Directions » Look for the string "records" in the listing below, then copy every line that has it.

Data listing »
-------

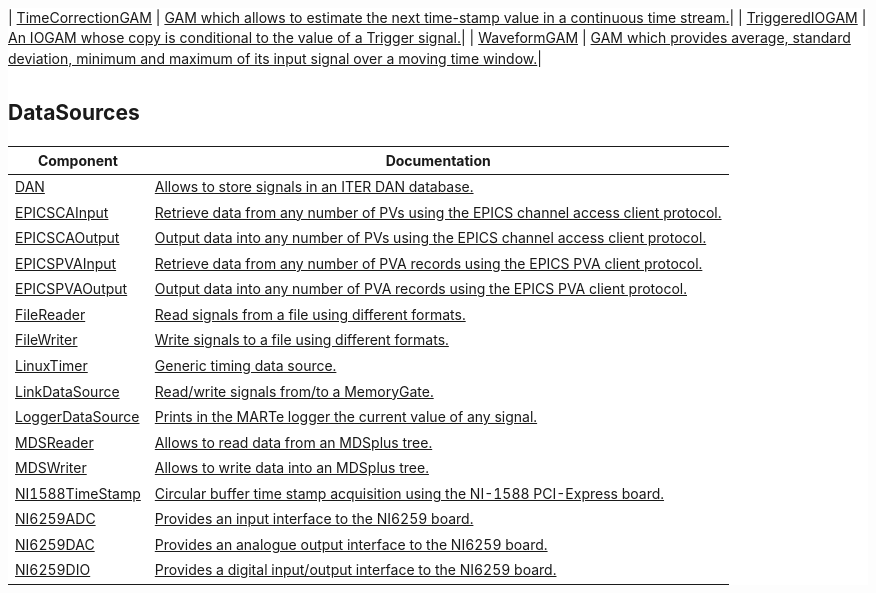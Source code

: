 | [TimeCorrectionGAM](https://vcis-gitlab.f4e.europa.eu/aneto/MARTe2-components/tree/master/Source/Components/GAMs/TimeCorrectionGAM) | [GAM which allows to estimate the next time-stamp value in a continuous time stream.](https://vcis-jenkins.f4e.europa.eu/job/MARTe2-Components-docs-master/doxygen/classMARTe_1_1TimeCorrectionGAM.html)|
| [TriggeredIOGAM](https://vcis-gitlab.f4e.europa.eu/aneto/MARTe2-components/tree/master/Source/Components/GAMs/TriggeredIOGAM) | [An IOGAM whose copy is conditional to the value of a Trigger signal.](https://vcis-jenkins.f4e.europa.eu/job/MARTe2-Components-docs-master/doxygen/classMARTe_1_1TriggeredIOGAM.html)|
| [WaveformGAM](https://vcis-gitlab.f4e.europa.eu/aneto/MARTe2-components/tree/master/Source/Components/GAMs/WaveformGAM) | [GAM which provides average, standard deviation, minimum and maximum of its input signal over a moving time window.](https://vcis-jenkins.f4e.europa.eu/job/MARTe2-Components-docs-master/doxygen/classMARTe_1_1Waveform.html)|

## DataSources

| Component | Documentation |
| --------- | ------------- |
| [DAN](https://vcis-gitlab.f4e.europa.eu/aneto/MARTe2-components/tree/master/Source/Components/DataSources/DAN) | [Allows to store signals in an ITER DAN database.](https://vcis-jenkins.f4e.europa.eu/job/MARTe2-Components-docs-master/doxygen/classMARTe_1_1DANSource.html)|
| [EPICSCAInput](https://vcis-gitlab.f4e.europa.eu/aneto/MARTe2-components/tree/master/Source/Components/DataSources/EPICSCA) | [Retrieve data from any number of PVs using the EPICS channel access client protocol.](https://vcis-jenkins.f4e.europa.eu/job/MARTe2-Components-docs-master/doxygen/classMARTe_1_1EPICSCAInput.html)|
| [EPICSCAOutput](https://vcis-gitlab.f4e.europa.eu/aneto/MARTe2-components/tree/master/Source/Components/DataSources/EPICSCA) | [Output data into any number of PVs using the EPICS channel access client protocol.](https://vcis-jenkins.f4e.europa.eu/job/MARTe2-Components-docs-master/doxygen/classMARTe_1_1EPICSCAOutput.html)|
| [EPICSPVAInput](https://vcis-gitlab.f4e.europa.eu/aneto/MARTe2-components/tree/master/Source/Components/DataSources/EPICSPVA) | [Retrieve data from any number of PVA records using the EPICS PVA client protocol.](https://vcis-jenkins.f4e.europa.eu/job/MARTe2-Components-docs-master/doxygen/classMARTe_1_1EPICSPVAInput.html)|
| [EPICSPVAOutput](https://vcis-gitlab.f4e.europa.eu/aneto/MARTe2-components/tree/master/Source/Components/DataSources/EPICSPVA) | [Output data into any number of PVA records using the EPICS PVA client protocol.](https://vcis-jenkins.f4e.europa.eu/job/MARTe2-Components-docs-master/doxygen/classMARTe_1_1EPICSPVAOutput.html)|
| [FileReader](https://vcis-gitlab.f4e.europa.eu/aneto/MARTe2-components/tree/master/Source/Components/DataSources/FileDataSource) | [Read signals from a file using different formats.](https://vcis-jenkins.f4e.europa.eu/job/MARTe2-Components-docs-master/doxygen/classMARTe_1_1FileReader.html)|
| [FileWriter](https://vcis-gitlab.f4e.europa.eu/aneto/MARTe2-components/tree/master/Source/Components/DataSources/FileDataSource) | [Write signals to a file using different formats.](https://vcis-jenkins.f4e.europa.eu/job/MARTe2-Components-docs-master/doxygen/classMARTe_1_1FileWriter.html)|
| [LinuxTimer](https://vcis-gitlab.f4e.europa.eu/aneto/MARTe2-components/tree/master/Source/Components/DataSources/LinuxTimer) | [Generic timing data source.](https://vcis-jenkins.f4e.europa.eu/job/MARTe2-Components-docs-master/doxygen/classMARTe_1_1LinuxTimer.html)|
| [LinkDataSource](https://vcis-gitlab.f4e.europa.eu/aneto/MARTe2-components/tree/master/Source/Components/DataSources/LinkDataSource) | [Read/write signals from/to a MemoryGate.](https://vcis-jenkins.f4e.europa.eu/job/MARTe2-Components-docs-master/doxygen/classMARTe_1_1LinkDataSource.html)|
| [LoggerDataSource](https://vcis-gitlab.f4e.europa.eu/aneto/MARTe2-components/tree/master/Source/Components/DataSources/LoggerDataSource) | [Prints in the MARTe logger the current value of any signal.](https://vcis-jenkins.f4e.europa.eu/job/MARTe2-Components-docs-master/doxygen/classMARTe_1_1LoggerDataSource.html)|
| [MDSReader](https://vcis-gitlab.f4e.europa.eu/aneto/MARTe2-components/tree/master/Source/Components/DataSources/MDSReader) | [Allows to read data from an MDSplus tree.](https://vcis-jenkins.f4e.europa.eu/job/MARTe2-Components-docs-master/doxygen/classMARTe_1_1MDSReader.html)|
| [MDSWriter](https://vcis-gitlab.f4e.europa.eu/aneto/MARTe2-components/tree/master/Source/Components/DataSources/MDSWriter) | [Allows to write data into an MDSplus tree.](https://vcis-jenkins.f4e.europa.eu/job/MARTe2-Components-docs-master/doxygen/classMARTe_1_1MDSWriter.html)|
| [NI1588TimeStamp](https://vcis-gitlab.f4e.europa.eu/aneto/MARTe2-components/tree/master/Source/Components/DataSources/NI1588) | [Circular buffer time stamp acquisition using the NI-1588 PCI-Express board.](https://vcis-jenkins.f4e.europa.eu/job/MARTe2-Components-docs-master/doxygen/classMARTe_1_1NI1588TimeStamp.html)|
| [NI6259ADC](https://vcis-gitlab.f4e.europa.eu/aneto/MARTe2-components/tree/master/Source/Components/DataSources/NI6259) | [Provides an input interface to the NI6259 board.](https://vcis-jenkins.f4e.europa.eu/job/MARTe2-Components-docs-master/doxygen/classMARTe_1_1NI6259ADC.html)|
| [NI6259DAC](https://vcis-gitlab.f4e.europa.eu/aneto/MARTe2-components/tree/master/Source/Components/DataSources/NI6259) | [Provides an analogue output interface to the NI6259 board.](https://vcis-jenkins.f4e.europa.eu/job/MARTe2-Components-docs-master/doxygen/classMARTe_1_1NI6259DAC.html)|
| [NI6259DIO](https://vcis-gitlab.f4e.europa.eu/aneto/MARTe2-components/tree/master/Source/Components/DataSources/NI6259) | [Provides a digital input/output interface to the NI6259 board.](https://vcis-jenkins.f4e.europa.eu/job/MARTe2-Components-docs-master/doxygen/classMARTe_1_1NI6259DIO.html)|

-------

Result »
| [EPICSPVAInput](https://vcis-gitlab.f4e.europa.eu/aneto/MARTe2-components/tree/master/Source/Components/DataSources/EPICSPVA) | [Retrieve data from any number of PVA records using the EPICS PVA client protocol.](https://vcis-jenkins.f4e.europa.eu/job/MARTe2-Components-docs-master/doxygen/classMARTe_1_1EPICSPVAInput.html)|
| [EPICSPVAOutput](https://vcis-gitlab.f4e.europa.eu/aneto/MARTe2-components/tree/master/Source/Components/DataSources/EPICSPVA) | [Output data into any number of PVA records using the EPICS PVA client protocol.](https://vcis-jenkins.f4e.europa.eu/job/MARTe2-Components-docs-master/doxygen/classMARTe_1_1EPICSPVAOutput.html)|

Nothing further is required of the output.